Sent by John Yaya | 12:42 AM | 4-10-2008

Speaking of Iraq war coverage, I was extremely disappointed that NPR chose to bury the story of the Winter Soldier Hearings in Silver Springs, MD in March. There was one 3-minute story on "All Things Considered" on a Sunday, when fewer people are listening; and it was rather tepid coverage (we got to hear very little of the soldier's actual accounts). Hearings where returning Iraq war soldiers give unvarnished accounts of the atrocities they've seen and participated in, was surely more newsworthy than the coverage NPR gave it. NPR blew it.

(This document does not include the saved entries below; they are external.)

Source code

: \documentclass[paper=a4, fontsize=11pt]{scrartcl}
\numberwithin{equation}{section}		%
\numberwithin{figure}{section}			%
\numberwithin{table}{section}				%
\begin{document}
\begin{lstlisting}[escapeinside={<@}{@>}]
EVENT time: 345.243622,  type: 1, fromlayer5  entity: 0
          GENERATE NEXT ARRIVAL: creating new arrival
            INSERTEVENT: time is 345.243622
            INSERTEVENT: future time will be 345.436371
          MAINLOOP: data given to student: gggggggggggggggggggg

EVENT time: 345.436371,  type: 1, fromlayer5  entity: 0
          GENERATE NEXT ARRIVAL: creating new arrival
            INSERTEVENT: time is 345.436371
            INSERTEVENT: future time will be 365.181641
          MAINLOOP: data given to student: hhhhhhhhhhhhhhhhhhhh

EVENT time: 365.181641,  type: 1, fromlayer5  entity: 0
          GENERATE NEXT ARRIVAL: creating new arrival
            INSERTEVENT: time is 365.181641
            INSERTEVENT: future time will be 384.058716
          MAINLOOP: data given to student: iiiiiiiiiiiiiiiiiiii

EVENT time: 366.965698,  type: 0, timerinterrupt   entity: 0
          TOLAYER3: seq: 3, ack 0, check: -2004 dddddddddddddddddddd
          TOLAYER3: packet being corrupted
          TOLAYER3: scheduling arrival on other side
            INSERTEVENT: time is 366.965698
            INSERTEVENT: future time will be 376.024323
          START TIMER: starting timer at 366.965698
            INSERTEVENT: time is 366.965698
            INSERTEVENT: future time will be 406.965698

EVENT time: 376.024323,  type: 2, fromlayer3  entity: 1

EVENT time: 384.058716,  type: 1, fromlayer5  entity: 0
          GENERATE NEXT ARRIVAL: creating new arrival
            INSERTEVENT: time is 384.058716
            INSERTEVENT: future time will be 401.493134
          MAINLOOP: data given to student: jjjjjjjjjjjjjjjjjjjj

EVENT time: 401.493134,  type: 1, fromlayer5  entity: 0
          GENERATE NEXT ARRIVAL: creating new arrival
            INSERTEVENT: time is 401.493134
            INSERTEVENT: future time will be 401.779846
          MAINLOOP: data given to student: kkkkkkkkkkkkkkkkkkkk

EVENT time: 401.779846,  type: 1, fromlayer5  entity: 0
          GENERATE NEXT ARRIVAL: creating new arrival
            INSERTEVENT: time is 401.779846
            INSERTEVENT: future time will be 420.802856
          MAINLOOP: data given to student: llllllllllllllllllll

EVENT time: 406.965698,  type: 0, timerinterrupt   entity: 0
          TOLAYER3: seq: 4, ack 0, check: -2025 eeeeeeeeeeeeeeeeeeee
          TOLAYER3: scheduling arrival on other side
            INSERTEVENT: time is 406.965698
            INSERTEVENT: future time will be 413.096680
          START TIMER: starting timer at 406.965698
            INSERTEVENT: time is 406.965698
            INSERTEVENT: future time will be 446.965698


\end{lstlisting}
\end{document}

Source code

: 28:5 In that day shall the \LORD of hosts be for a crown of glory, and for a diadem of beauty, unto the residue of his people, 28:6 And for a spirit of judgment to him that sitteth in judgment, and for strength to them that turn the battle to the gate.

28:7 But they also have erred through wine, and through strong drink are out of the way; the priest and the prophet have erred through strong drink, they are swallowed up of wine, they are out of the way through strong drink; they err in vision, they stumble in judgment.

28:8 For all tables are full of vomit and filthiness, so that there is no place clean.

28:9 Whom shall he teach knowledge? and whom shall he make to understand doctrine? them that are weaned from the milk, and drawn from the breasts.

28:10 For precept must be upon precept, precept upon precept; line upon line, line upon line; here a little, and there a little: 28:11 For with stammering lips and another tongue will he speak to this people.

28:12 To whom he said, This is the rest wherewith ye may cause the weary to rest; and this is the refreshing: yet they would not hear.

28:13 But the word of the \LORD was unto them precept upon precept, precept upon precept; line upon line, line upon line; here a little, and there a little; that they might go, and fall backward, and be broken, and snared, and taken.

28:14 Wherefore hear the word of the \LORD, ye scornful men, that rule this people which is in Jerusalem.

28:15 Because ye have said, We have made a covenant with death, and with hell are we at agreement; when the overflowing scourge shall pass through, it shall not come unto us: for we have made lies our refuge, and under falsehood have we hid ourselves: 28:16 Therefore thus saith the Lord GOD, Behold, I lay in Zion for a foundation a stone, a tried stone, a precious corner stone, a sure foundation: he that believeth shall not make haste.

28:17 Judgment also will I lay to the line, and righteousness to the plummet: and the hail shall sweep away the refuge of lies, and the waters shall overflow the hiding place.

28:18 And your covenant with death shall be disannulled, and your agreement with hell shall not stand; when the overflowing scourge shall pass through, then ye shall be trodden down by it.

Sent by Dairl Helmer | 11:59 AM | 4-10-2008

I'm a bit disappointed by NPR's lack of recent coverage of the war in Iraq. Even this morning's coverage of the news neglected all mention of news in Basra in favor of repetitive stories about PA politics.
http://news.bbc.co.uk/2/hi/middle_east/7362509.stm

The public may view the war unfavorably but this doesn't mean we don't want or need to hear about good and bad news about our troops in harm's way. Having listeners go to foreign web sites to get our news seems incomplete on the part of NPR.

It appears NPR has modelled itself after the other networks that chase news stories easy and less expensive than international war stories. I understand the expense argument but with a journalist in Iraq already, why not tell the story instead of feeding the hype of politics here.

While our troops are in country, there should at least be one report daily on Morning Edition, ATC, and Day2Day.

Thank you,

Sent by Phil Roettcher | 9:36 AM | 4-23-2008

Reporters who constantly ignore even the minor successes and obsessively reporting all the doom and gloom negatives in Iraq doesn't serve the public radio listeners at all.

The media, and NPR in particular is what makes the Afghan conflict the "forgotten war". That war is largely ignored altogether. And NPR wonders why they're labeled liberal, because it's reporters and anchors take a decidedly liberal point of view on about every topic it covers.